── Supplied material ──

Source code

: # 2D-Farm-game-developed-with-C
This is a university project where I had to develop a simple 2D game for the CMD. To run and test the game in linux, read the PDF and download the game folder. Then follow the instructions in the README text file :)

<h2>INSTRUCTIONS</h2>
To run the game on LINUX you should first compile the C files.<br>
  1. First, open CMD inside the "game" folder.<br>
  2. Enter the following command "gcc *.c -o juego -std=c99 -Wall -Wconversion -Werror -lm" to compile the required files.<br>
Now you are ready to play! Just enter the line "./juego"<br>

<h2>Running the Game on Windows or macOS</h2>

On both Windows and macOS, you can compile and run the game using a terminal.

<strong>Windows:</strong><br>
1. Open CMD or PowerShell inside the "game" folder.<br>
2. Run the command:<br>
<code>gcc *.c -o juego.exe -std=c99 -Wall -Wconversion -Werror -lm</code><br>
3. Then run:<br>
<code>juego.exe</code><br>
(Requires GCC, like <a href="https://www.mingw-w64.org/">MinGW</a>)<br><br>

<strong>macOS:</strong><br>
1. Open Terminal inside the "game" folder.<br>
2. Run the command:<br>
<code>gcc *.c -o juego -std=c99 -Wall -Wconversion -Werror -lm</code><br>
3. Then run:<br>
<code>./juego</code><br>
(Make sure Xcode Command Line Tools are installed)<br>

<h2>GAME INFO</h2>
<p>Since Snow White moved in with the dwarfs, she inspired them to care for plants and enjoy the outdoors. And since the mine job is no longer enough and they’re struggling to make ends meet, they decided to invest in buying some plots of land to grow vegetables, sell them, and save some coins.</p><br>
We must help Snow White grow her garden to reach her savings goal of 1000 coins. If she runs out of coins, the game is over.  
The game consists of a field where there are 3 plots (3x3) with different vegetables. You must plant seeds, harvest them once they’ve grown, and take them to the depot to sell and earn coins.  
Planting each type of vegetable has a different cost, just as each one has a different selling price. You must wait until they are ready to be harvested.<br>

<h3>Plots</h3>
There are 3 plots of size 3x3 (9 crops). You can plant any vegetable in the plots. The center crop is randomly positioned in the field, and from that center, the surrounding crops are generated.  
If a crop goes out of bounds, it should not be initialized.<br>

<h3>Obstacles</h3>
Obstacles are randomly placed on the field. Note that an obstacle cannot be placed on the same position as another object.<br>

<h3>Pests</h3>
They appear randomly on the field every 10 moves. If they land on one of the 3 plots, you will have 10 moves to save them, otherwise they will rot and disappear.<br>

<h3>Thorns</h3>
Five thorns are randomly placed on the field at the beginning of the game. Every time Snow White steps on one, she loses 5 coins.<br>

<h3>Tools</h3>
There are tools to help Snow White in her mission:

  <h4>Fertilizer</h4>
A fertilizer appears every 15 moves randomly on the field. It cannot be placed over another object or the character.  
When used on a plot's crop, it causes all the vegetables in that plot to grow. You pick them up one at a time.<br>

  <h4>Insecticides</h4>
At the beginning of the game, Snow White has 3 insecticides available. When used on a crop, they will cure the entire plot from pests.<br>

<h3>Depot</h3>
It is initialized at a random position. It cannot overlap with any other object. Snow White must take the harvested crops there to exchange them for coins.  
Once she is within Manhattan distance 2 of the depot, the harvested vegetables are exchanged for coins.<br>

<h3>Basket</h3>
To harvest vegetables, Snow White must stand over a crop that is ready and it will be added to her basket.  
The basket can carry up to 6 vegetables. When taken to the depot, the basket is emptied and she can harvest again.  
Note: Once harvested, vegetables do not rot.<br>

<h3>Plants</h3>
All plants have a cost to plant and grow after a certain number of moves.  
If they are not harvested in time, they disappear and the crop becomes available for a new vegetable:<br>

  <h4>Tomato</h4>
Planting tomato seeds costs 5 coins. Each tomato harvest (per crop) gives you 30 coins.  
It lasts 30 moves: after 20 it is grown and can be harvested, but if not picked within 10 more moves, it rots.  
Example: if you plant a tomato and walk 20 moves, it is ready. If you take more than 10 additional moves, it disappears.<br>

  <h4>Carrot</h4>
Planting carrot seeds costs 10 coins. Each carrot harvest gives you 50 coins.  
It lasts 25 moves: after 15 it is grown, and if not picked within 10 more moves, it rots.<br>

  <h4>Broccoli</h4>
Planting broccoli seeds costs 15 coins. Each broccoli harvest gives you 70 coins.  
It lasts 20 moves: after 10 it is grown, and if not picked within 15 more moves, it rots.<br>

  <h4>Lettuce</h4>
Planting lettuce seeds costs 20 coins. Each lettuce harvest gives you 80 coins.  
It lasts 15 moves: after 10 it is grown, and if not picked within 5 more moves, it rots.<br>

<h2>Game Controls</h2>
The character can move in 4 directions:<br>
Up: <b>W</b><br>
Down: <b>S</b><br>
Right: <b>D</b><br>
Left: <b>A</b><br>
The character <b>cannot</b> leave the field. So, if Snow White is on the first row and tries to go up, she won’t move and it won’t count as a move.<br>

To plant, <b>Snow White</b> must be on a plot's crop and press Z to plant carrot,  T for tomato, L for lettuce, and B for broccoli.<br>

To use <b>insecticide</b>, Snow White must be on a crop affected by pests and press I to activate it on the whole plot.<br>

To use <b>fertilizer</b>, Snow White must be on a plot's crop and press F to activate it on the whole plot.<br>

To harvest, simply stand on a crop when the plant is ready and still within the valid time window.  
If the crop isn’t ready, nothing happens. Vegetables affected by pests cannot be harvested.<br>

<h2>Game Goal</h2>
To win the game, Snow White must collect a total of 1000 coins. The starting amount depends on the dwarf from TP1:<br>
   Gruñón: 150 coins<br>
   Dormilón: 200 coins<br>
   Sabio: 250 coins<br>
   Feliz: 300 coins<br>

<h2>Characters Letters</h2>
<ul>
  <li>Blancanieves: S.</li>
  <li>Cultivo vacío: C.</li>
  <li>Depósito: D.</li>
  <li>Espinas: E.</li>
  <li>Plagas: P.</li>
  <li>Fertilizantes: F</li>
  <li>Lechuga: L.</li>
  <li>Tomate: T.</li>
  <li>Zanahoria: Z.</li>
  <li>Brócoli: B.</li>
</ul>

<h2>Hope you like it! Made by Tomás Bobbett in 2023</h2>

───

> [What is needed]:
The answer must consist of every line from the records above that holds "affected".

> [Reply to the task]:
To use <b>insecticide</b>, Snow White must be on a crop affected by pests and press I to activate it on the whole plot.<br>
If the crop isn’t ready, nothing happens. Vegetables affected by pests cannot be harvested.<br>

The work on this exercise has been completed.